[Saved entries]
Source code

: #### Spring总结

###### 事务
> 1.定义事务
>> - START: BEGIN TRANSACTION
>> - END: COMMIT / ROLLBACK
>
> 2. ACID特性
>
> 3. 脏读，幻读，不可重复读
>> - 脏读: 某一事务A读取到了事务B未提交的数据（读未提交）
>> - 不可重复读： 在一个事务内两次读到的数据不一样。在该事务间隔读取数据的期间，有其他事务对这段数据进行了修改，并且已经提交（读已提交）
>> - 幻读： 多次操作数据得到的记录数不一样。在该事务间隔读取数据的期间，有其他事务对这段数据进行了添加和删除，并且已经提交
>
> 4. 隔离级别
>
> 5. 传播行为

REQUIREMENT
Lines above with the string "不可重复读" need to be found and copied.

TASK ANSWER
> 3. 脏读，幻读，不可重复读
>> - 不可重复读： 在一个事务内两次读到的数据不一样。在该事务间隔读取数据的期间，有其他事务对这段数据进行了修改，并且已经提交（读已提交）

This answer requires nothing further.